— Action item —
Your answer should be the full set of records, printed exactly as they stand.

— Supplied data —
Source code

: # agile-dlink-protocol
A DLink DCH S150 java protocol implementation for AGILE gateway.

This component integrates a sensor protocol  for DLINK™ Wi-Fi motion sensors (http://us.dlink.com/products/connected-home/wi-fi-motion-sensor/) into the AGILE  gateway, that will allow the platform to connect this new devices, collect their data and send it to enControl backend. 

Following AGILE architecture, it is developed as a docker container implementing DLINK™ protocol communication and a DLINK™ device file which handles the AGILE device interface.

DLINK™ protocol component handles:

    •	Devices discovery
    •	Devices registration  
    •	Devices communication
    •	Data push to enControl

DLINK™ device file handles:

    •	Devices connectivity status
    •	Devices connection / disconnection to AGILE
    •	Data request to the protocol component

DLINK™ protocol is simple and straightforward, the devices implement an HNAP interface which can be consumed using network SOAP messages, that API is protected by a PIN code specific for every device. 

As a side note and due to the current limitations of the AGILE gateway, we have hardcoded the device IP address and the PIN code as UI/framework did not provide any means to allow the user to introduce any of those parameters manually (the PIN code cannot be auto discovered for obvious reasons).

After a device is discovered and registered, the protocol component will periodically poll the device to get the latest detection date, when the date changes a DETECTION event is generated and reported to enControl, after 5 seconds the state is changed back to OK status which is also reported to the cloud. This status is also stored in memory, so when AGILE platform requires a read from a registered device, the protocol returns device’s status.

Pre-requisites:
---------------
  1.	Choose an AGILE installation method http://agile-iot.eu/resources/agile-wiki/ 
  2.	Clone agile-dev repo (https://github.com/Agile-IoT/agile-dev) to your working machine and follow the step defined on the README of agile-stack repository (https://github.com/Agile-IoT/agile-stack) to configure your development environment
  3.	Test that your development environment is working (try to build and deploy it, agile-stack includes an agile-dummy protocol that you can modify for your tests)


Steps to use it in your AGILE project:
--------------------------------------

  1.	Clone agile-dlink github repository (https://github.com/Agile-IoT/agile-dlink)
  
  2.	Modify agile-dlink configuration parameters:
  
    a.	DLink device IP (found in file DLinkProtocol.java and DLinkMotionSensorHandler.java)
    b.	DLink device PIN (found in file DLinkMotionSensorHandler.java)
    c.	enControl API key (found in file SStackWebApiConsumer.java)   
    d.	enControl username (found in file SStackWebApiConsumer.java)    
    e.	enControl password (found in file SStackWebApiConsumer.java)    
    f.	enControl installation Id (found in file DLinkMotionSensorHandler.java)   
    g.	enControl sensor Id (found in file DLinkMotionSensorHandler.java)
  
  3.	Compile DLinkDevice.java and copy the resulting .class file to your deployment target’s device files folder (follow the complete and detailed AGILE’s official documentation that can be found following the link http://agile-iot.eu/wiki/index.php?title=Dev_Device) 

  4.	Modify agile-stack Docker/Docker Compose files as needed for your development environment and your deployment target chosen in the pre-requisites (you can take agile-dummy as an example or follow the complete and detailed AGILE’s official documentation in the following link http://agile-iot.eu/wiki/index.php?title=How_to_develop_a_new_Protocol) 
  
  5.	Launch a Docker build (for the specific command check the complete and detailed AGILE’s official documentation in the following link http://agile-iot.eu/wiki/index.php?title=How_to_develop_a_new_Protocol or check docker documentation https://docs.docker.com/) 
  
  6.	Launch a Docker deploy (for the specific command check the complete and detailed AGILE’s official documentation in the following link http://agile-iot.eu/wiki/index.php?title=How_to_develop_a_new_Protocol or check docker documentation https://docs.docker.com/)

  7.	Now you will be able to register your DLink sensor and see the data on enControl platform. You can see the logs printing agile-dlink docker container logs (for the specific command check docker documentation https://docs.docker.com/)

— Worked solution —
Source code

: # agile-dlink-protocol
A DLink DCH S150 java protocol implementation for AGILE gateway.

This component integrates a sensor protocol  for DLINK™ Wi-Fi motion sensors (http://us.dlink.com/products/connected-home/wi-fi-motion-sensor/) into the AGILE  gateway, that will allow the platform to connect this new devices, collect their data and send it to enControl backend. 

Following AGILE architecture, it is developed as a docker container implementing DLINK™ protocol communication and a DLINK™ device file which handles the AGILE device interface.

DLINK™ protocol component handles:

    •	Devices discovery
    •	Devices registration  
    •	Devices communication
    •	Data push to enControl

DLINK™ device file handles:

    •	Devices connectivity status
    •	Devices connection / disconnection to AGILE
    •	Data request to the protocol component

DLINK™ protocol is simple and straightforward, the devices implement an HNAP interface which can be consumed using network SOAP messages, that API is protected by a PIN code specific for every device. 

As a side note and due to the current limitations of the AGILE gateway, we have hardcoded the device IP address and the PIN code as UI/framework did not provide any means to allow the user to introduce any of those parameters manually (the PIN code cannot be auto discovered for obvious reasons).

After a device is discovered and registered, the protocol component will periodically poll the device to get the latest detection date, when the date changes a DETECTION event is generated and reported to enControl, after 5 seconds the state is changed back to OK status which is also reported to the cloud. This status is also stored in memory, so when AGILE platform requires a read from a registered device, the protocol returns device’s status.

Pre-requisites:
---------------
  1.	Choose an AGILE installation method http://agile-iot.eu/resources/agile-wiki/ 
  2.	Clone agile-dev repo (https://github.com/Agile-IoT/agile-dev) to your working machine and follow the step defined on the README of agile-stack repository (https://github.com/Agile-IoT/agile-stack) to configure your development environment
  3.	Test that your development environment is working (try to build and deploy it, agile-stack includes an agile-dummy protocol that you can modify for your tests)


Steps to use it in your AGILE project:
--------------------------------------

  1.	Clone agile-dlink github repository (https://github.com/Agile-IoT/agile-dlink)
  
  2.	Modify agile-dlink configuration parameters:
  
    a.	DLink device IP (found in file DLinkProtocol.java and DLinkMotionSensorHandler.java)
    b.	DLink device PIN (found in file DLinkMotionSensorHandler.java)
    c.	enControl API key (found in file SStackWebApiConsumer.java)   
    d.	enControl username (found in file SStackWebApiConsumer.java)    
    e.	enControl password (found in file SStackWebApiConsumer.java)    
    f.	enControl installation Id (found in file DLinkMotionSensorHandler.java)   
    g.	enControl sensor Id (found in file DLinkMotionSensorHandler.java)
  
  3.	Compile DLinkDevice.java and copy the resulting .class file to your deployment target’s device files folder (follow the complete and detailed AGILE’s official documentation that can be found following the link http://agile-iot.eu/wiki/index.php?title=Dev_Device) 

  4.	Modify agile-stack Docker/Docker Compose files as needed for your development environment and your deployment target chosen in the pre-requisites (you can take agile-dummy as an example or follow the complete and detailed AGILE’s official documentation in the following link http://agile-iot.eu/wiki/index.php?title=How_to_develop_a_new_Protocol) 
  
  5.	Launch a Docker build (for the specific command check the complete and detailed AGILE’s official documentation in the following link http://agile-iot.eu/wiki/index.php?title=How_to_develop_a_new_Protocol or check docker documentation https://docs.docker.com/) 
  
  6.	Launch a Docker deploy (for the specific command check the complete and detailed AGILE’s official documentation in the following link http://agile-iot.eu/wiki/index.php?title=How_to_develop_a_new_Protocol or check docker documentation https://docs.docker.com/)

  7.	Now you will be able to register your DLink sensor and see the data on enControl platform. You can see the logs printing agile-dlink docker container logs (for the specific command check docker documentation https://docs.docker.com/)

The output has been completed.